Friday, June 5, 2009

RI/PA: The next marriage fights?

With the addition of four states into the marraige equality family over the last few months, the question becomes: what next? With 29 state constitutions specifically banning same-sex marriage, 19 of which (including Ohio) ban marriage and other forms of recognition, what do we do? There are two states left with no statutes or amendments defining marriage as between a man and a woman -- Rhode Island and New Mexico. We'll get to that in a moment. 

Ten states only have a statute passed by the legislature defining marriage -- HI (some rights granted), WA (everything but marriage), MD (some rights granted, possible out of state marriages recognized), WY, MN, IL (civil union bill recently died), IN, PA, WV, and NC. In theory, these are the states where the DOMA's can be overturned by legislative action, which would be the next big step before we start taking on voter-enacted laws (only California looks likely at this point, with recent polls showing an even split at 47-48 for-against).

Daniel Leach (D), State Senator in Pennsylvania, will be introducing a bill next week allowing same-sex marriage in that state. In short: the next round of states is starting to teeter, and this round is harder than the last. Especially because a Constitutional amendment has also been proposed in the state banning same-sex marriage. *sigh* Really? Again: I thought we were done with those. But yet we carry on.
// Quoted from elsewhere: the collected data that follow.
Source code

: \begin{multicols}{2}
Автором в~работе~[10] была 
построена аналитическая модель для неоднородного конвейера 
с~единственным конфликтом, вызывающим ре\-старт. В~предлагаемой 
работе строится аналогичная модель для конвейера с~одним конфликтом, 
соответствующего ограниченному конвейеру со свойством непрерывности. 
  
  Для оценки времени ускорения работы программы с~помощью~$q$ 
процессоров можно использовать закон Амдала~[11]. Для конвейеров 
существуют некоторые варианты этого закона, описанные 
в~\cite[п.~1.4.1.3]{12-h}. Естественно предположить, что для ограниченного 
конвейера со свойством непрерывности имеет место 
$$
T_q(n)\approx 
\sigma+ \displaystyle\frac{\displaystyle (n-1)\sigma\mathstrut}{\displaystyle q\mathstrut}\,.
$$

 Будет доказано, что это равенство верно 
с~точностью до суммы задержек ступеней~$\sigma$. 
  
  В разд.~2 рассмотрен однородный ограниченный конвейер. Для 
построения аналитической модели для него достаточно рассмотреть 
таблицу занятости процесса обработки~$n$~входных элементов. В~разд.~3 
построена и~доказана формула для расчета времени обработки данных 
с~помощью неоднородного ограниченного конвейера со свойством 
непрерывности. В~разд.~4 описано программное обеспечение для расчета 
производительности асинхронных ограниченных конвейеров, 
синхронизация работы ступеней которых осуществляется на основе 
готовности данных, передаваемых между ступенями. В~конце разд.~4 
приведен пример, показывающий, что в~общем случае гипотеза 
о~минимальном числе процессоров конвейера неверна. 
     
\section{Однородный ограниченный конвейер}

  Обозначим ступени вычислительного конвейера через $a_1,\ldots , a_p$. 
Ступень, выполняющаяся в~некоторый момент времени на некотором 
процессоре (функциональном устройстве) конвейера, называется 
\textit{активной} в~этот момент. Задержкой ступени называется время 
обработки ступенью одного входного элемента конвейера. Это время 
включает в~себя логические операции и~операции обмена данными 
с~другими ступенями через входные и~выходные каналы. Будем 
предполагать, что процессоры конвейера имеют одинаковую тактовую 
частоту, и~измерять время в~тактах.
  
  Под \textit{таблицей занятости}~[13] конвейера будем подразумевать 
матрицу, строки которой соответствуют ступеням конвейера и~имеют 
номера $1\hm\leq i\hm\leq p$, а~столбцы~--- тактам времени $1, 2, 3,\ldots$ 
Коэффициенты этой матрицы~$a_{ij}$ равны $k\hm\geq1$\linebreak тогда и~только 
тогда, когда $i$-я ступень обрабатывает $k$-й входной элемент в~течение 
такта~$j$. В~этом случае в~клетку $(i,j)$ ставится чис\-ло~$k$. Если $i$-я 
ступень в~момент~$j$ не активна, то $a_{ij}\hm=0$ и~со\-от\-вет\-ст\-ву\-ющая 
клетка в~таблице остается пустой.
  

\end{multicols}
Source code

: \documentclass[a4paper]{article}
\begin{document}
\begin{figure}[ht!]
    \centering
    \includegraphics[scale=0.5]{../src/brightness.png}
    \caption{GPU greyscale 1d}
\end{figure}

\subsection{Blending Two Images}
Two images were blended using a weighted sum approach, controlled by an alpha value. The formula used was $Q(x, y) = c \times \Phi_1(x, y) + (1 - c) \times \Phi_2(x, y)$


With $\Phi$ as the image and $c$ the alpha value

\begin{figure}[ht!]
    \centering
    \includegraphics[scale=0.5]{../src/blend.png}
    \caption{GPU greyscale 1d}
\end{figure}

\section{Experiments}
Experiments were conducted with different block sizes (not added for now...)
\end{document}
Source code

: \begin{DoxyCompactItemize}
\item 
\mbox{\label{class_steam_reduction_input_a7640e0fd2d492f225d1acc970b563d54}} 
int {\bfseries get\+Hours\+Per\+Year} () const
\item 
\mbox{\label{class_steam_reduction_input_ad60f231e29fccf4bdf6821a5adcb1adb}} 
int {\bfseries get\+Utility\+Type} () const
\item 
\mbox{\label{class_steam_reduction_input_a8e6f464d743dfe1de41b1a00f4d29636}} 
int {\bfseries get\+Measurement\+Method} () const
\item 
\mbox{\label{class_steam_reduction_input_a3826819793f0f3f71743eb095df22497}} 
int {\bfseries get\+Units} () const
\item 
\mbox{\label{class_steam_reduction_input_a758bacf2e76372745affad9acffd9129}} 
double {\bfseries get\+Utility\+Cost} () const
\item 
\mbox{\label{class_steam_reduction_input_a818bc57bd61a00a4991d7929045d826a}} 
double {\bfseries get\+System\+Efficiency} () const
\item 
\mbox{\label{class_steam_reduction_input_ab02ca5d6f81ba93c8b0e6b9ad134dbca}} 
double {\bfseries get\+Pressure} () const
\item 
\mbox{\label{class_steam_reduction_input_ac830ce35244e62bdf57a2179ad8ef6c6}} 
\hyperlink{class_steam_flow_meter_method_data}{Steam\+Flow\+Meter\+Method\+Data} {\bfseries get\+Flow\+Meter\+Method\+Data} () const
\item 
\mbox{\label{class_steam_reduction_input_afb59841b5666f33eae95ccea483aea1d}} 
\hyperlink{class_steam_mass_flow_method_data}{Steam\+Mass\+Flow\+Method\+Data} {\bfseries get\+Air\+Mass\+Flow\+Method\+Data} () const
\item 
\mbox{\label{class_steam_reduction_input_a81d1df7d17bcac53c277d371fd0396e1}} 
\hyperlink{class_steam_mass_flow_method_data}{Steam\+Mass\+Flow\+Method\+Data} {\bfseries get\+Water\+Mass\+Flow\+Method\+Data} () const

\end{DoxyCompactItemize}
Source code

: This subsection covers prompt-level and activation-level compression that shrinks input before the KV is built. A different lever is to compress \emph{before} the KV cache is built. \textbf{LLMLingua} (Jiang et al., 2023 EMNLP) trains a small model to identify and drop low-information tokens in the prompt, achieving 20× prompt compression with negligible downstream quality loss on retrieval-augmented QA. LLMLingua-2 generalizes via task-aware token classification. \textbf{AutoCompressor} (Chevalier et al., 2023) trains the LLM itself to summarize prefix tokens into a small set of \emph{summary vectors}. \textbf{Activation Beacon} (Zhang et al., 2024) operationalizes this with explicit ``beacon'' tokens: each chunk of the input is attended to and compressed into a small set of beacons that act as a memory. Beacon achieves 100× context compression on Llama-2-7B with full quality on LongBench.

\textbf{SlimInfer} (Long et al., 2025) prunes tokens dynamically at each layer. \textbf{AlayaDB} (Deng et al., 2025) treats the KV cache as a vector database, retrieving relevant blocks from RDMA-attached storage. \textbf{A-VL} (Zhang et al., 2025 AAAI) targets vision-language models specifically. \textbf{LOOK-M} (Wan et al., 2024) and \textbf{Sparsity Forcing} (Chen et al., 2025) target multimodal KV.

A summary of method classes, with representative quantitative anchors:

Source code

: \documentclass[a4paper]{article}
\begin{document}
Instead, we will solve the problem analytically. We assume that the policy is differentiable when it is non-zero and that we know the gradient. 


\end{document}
Meanwhile, in Rhode Island, protests are planned at the statehouse asking the legislators to pass a same sex marriage ... after 12 years of action. (On the flip side, they haven't moved against marriage, either.) The state seems to be torn between the relative progressive nature of the populace, and the overwhelming conservative leadership and the influence of the Roman Catholic church. In short: don't expect anything anytime soon, but it's nice to dream, innit?

And, finally, nothing is happening in New York but everyone is acting like it has.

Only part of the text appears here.